# What you have to do
In these entries, tally the lines where "algún" occurs. Respond with only the count.

(The input Opens)

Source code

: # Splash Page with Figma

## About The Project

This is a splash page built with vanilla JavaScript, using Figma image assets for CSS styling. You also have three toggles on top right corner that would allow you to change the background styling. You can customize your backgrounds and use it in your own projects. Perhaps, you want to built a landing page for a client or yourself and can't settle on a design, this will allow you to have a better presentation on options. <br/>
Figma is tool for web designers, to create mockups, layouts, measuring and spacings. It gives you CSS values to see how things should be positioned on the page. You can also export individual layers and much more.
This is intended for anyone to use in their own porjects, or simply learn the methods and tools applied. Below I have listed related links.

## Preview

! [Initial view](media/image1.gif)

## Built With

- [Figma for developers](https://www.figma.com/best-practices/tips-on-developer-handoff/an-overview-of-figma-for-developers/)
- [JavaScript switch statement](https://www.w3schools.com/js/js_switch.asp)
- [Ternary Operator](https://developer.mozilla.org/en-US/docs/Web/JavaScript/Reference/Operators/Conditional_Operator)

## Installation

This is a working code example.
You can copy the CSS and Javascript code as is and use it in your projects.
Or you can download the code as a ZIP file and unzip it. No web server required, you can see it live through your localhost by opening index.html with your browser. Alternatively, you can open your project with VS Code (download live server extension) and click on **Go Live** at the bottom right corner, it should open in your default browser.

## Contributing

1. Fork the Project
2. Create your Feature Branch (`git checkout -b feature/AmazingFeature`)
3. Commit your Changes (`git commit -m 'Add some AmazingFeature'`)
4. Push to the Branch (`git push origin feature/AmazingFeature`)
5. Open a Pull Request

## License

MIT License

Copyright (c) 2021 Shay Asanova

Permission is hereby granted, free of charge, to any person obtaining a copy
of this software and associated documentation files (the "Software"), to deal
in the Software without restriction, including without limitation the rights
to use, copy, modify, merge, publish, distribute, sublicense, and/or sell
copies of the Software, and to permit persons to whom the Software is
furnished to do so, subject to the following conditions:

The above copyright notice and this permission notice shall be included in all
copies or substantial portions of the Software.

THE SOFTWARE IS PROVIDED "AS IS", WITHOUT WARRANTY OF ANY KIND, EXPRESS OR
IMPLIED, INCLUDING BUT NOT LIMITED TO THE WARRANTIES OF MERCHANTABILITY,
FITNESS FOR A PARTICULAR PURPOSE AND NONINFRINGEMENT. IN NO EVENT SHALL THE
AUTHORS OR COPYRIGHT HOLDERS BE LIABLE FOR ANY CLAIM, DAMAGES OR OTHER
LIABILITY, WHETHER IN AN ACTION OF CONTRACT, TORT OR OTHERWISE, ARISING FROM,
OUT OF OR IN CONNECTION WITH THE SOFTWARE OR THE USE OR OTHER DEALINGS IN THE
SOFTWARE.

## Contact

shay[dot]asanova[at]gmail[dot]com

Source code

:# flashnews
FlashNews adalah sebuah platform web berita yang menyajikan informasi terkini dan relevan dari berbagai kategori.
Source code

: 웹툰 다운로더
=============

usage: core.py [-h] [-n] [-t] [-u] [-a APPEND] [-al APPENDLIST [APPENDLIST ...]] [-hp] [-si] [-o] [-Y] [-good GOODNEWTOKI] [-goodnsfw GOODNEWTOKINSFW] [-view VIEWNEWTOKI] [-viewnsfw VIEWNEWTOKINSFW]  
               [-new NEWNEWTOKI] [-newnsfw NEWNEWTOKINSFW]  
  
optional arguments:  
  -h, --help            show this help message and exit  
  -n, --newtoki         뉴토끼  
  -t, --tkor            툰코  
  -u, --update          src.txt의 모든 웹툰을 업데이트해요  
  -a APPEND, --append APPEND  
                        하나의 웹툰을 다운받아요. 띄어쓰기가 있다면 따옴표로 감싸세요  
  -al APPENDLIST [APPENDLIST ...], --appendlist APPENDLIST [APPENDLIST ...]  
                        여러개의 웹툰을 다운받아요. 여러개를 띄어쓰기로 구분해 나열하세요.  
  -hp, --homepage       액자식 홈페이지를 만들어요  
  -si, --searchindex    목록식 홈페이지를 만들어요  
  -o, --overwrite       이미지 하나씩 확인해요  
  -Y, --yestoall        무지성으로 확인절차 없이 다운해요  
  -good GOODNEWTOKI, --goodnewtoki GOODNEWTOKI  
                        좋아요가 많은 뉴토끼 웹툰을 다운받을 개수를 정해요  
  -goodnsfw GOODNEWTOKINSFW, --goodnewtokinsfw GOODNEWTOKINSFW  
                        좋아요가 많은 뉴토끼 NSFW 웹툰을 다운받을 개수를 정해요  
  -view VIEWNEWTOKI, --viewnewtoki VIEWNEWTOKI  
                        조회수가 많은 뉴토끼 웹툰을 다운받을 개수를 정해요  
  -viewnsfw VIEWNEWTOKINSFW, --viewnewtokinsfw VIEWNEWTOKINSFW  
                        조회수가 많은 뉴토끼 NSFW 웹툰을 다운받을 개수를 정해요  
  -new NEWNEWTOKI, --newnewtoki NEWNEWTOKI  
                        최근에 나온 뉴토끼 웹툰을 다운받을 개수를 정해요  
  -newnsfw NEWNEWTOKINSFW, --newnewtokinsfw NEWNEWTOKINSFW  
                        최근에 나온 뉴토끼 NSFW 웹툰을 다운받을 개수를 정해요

(The input Closes)
(The input Opens)

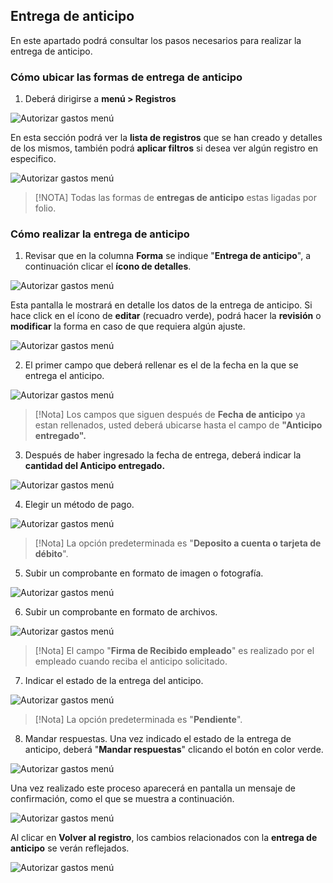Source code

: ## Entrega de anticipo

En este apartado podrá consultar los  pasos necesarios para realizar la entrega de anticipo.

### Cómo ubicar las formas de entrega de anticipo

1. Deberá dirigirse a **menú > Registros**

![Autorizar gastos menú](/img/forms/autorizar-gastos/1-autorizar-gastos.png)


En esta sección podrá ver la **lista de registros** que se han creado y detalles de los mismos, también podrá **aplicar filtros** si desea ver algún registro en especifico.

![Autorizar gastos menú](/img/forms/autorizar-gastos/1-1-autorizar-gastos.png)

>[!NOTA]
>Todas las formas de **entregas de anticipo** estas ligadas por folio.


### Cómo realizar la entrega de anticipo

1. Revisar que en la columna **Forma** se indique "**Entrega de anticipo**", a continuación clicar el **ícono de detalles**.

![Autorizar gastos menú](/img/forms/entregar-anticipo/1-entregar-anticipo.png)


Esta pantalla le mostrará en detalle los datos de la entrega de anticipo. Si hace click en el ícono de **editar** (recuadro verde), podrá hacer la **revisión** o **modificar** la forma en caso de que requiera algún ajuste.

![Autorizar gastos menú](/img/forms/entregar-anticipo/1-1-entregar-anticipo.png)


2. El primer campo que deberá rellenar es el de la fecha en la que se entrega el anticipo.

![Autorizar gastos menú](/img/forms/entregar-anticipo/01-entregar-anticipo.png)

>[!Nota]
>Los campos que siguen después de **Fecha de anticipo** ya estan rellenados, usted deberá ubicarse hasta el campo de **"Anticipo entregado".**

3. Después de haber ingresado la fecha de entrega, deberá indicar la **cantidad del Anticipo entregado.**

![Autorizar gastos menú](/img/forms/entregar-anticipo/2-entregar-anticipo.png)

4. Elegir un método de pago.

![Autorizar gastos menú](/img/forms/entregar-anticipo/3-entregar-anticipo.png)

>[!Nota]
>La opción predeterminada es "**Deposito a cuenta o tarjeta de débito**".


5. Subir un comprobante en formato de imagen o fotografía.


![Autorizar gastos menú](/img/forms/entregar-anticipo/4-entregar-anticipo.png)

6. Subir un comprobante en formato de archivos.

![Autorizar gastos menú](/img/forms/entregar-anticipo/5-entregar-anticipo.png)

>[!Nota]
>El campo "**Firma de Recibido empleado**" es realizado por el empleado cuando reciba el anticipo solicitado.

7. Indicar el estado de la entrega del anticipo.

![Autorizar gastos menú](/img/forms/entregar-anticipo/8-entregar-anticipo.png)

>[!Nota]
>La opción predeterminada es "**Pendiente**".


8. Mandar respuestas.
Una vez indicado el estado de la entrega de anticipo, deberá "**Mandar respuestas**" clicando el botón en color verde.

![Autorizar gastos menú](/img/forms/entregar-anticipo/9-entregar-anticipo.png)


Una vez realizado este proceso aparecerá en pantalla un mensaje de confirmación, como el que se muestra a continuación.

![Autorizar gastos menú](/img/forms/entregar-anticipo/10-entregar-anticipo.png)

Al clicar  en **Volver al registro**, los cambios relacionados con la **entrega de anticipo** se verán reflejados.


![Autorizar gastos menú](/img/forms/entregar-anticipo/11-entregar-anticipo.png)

(The input Closes)

# Exercise result
2